YOUR INSTRUCTIONS —
This exercise calls for every line of the listing below that contains the word "IPPM".

DATASET CONTENT —
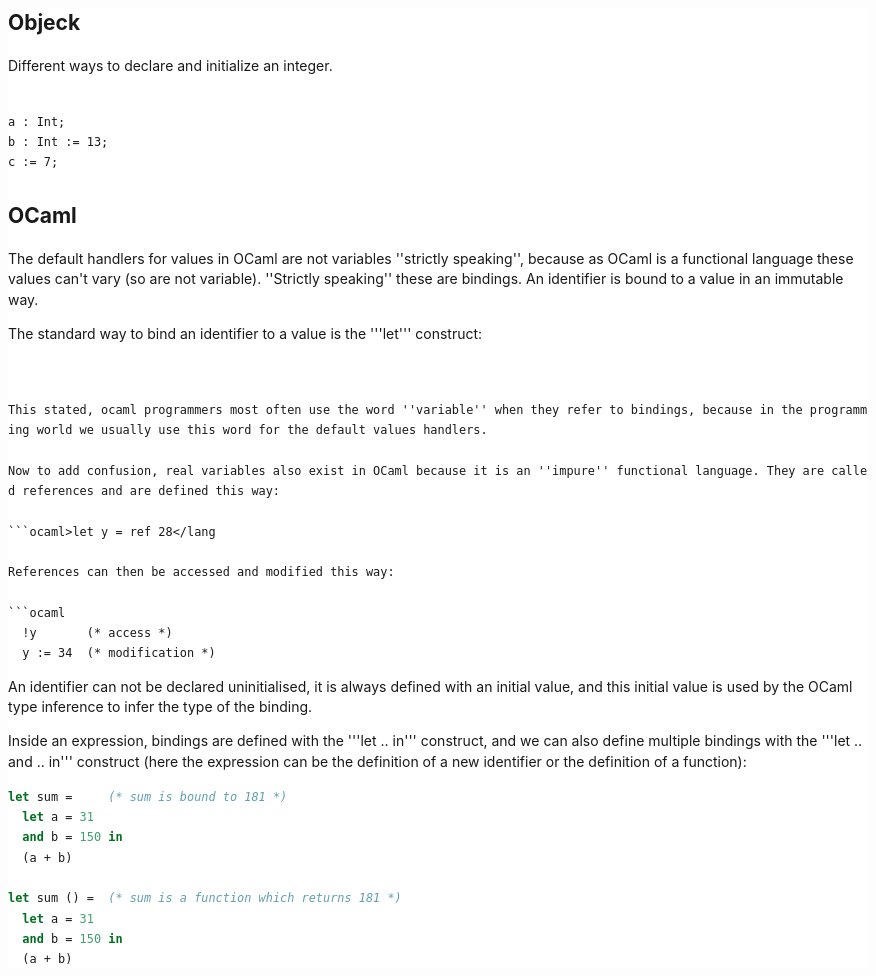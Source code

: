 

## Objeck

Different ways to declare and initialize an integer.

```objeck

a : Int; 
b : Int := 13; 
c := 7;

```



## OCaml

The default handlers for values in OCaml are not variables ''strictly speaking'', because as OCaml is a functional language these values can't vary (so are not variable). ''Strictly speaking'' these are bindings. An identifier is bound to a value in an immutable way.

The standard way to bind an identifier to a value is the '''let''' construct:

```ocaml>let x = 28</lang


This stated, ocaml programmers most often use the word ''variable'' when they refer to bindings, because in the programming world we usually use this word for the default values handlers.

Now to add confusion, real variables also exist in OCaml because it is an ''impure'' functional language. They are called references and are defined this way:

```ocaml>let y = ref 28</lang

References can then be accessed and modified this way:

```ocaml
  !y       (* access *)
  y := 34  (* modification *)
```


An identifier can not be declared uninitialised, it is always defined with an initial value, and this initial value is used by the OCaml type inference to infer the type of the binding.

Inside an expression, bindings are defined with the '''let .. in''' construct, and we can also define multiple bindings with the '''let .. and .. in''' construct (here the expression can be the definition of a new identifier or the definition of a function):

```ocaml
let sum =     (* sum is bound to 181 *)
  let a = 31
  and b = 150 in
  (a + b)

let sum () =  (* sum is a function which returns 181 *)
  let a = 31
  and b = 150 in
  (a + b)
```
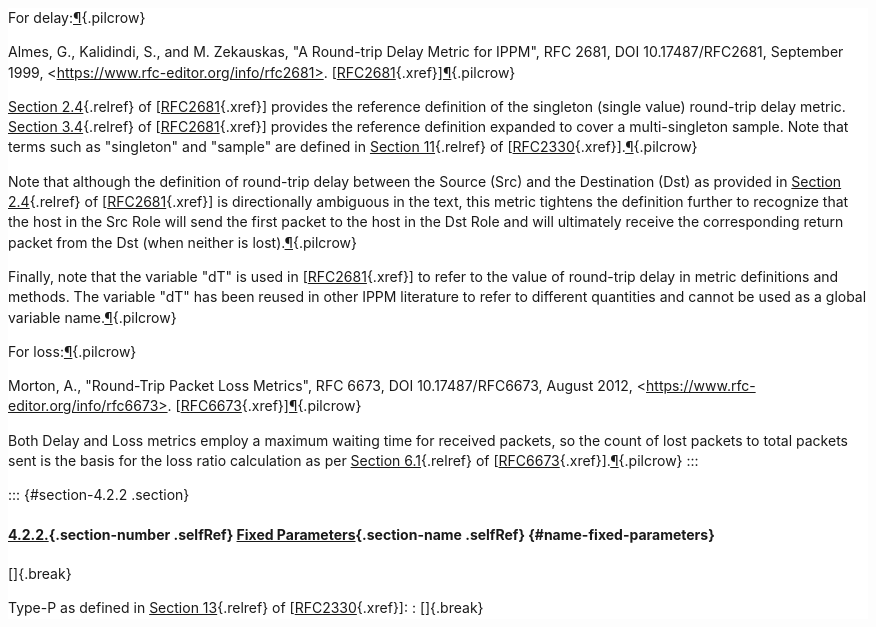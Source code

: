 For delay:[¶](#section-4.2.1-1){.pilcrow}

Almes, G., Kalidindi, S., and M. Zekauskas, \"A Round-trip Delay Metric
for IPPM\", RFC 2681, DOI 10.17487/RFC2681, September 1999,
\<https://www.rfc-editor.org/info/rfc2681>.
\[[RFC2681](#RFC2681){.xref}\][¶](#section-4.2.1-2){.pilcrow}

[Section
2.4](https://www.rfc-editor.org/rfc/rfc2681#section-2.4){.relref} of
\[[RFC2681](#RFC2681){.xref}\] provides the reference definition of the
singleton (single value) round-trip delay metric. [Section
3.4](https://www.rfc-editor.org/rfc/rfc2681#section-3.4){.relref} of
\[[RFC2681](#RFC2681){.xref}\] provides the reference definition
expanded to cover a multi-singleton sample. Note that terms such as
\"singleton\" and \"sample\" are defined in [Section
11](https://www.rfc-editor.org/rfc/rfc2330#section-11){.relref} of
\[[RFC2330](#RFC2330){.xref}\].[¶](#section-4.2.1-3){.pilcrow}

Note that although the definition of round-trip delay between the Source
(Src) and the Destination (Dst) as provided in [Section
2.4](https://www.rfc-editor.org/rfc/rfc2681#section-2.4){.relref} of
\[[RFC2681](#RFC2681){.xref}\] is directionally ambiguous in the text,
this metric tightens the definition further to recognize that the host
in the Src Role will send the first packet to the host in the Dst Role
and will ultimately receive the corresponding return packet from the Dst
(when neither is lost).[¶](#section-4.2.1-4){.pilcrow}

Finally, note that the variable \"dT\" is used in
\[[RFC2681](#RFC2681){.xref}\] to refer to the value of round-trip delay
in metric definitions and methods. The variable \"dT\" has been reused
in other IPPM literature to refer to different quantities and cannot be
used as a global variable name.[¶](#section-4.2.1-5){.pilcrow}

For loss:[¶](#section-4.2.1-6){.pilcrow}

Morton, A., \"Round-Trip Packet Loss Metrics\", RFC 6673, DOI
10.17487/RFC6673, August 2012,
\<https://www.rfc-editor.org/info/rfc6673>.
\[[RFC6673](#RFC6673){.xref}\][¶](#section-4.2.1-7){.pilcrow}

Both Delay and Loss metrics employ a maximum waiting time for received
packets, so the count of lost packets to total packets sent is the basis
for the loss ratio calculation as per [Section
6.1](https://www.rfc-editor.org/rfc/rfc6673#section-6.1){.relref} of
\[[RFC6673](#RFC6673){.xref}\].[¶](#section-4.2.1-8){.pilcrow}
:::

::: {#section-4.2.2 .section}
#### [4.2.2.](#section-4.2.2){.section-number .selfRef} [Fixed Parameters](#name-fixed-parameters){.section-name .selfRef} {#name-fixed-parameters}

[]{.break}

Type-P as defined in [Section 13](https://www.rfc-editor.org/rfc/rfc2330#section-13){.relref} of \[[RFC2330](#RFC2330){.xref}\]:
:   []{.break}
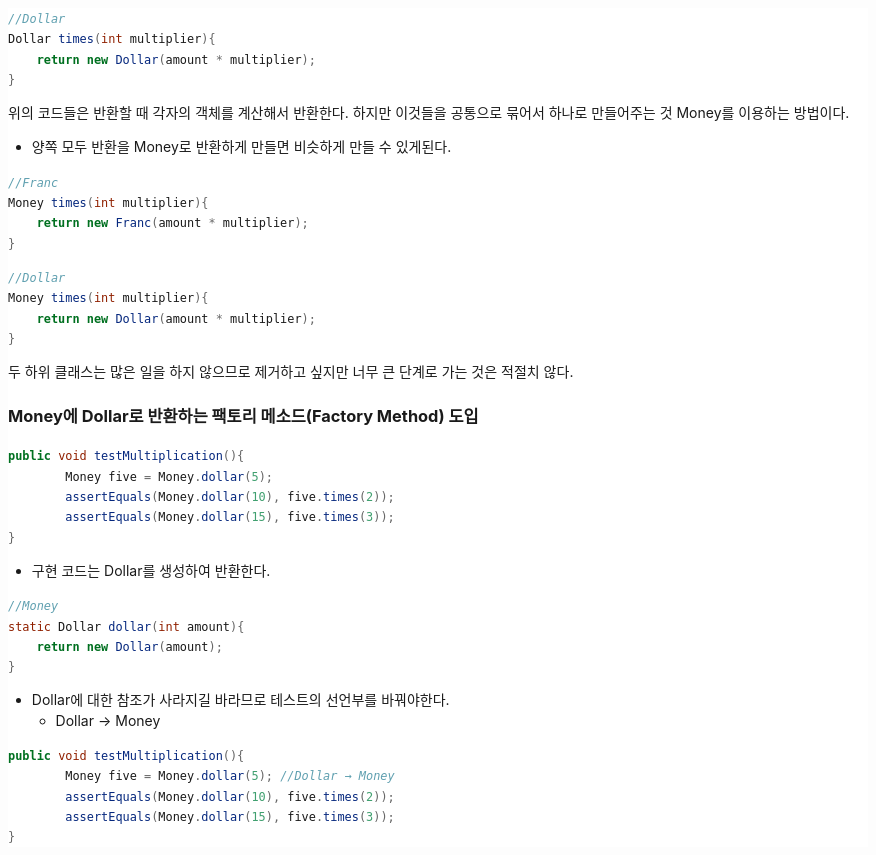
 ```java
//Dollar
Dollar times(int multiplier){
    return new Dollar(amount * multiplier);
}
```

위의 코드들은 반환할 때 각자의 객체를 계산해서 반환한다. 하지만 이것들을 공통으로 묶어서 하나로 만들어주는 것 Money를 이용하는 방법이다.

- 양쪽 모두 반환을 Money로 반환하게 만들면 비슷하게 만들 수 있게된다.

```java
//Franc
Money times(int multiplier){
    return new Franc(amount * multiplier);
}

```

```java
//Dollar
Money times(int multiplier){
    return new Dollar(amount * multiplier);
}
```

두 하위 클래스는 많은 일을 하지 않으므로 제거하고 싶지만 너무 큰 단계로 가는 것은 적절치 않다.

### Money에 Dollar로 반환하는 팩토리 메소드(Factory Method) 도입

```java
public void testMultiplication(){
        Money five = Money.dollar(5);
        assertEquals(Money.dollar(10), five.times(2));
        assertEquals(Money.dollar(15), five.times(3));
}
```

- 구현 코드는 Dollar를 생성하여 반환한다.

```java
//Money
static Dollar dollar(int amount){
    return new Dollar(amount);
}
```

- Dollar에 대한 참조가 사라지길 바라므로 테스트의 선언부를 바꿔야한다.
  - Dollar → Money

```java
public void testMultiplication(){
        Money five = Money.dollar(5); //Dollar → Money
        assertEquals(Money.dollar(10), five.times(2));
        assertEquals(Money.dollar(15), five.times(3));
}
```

PROBLEM SOLUTION —
for IPPM\", RFC 2681, DOI 10.17487/RFC2681, September 1999,
in other IPPM literature to refer to different quantities and cannot be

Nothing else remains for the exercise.